If you had a DECA cloud you might have some experience with it and could speak with some expertise. I do and I have a lot more traffic on my DECA cloud than just DirecTV traffic and there's no worry.

I can't believe you equate the number of packets in a single web page to a video stream. How ridiculous!!


----------



## tdogdfw (Jul 10, 2007)

peds48 said:


> No, the DECA attaches to ONLY the TV's ethernet port. Hopefully you get the one that the power supply as you will that


Unfortunately they sent me the wrong adapter. There was no power injector with it and am still dead. Should there be some power supply? On the back of the DECA adapter there is a sticker above the Ethernet connection that says power. Does power come through the Ethernet port somehow? Would a PoE connection work (not that I have one)?

BTW - you are da man. Thanks for your incredible response to this board.


----------



## tdogdfw (Jul 10, 2007)

peds48 said:


> Correct, you only need it during set up, but why remove it if works&#8230;.


Because I don't want a bunch of cables... I assume I would need the power adapter plugged into the DECA adapter as well for it to work? The power adapter will also need a plug to a power outlet.


----------



## peds48 (Jan 11, 2008)

tdogdfw said:


> Unfortunately they sent me the wrong adapter. There was no power injector with it and am still dead. Should there be some power supply? On the back of the DECA adapter there is a sticker above the Ethernet connection that says power. Does power come through the Ethernet port somehow? Would a PoE connection work (not that I have one)?
> 
> BTW - you are da man. Thanks for your incredible response to this board.


Yes, you will need a power adapter.
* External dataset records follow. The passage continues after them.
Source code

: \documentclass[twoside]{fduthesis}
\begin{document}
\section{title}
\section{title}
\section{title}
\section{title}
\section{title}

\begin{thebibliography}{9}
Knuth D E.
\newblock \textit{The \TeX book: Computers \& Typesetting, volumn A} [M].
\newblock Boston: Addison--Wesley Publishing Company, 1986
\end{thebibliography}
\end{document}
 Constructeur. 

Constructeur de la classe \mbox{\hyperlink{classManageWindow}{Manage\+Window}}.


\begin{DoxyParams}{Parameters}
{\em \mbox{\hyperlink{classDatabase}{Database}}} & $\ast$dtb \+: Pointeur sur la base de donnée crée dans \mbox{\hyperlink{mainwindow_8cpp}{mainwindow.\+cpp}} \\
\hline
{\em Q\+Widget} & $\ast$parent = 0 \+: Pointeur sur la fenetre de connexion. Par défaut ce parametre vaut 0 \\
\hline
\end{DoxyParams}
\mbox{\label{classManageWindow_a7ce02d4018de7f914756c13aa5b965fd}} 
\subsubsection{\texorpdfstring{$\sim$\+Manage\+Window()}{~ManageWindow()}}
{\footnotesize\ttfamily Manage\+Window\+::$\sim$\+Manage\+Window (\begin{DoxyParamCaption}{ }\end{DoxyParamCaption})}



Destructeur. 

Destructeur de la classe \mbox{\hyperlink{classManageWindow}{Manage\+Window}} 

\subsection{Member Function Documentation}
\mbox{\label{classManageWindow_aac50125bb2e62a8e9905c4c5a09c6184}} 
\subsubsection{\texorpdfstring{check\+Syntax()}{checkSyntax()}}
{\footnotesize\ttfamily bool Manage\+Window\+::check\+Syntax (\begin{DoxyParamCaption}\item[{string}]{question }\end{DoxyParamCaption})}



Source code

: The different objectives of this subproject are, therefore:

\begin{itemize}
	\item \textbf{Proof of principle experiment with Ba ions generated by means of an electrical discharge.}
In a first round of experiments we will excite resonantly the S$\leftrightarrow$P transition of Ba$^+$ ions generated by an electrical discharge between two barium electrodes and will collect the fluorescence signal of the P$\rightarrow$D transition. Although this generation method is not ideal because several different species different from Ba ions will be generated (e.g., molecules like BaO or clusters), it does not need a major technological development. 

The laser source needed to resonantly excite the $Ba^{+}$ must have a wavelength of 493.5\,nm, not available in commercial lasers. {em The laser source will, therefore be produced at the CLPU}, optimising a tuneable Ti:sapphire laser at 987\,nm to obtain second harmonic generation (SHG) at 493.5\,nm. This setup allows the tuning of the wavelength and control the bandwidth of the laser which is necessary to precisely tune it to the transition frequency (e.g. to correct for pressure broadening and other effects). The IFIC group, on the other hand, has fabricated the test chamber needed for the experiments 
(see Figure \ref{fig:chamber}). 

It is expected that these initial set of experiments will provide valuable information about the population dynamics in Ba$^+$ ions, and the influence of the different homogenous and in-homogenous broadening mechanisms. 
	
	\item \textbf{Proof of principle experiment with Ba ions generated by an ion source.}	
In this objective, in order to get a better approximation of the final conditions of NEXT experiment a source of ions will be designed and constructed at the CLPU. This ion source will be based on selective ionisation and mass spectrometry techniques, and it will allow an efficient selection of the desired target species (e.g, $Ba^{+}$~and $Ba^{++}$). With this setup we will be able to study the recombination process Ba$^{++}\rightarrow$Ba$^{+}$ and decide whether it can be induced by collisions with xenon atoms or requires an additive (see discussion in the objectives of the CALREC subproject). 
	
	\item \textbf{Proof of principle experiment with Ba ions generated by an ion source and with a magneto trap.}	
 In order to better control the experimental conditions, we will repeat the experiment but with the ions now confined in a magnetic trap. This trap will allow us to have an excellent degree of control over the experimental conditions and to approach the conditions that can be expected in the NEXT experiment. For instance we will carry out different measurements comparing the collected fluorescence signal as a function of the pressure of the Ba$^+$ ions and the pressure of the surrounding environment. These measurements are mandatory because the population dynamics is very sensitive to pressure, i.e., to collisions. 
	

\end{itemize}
This power adapter connects to another small adapter which turns coax into a "pin hole" type plug where you will connect the DirecTV® universal power supply. PoE does not work with the BroadBand DECAs.


----------



## peds48 (Jan 11, 2008)

tdogdfw said:


> Because I don't want a bunch of cables... I assume I would need the power adapter plugged into the DECA adapter as well for it to work? The power adapter will also need a plug to a power outlet.


If you are using coax networking you must keep the power supply connected at all times


----------



## SiliconTiger (Oct 20, 2009)

Here's my experience installing a Samsung 7150 as a Genie client via RVU: http://www.dbstalk.com/topic/215901-whole-home-dvr-over-ethernet/.


----------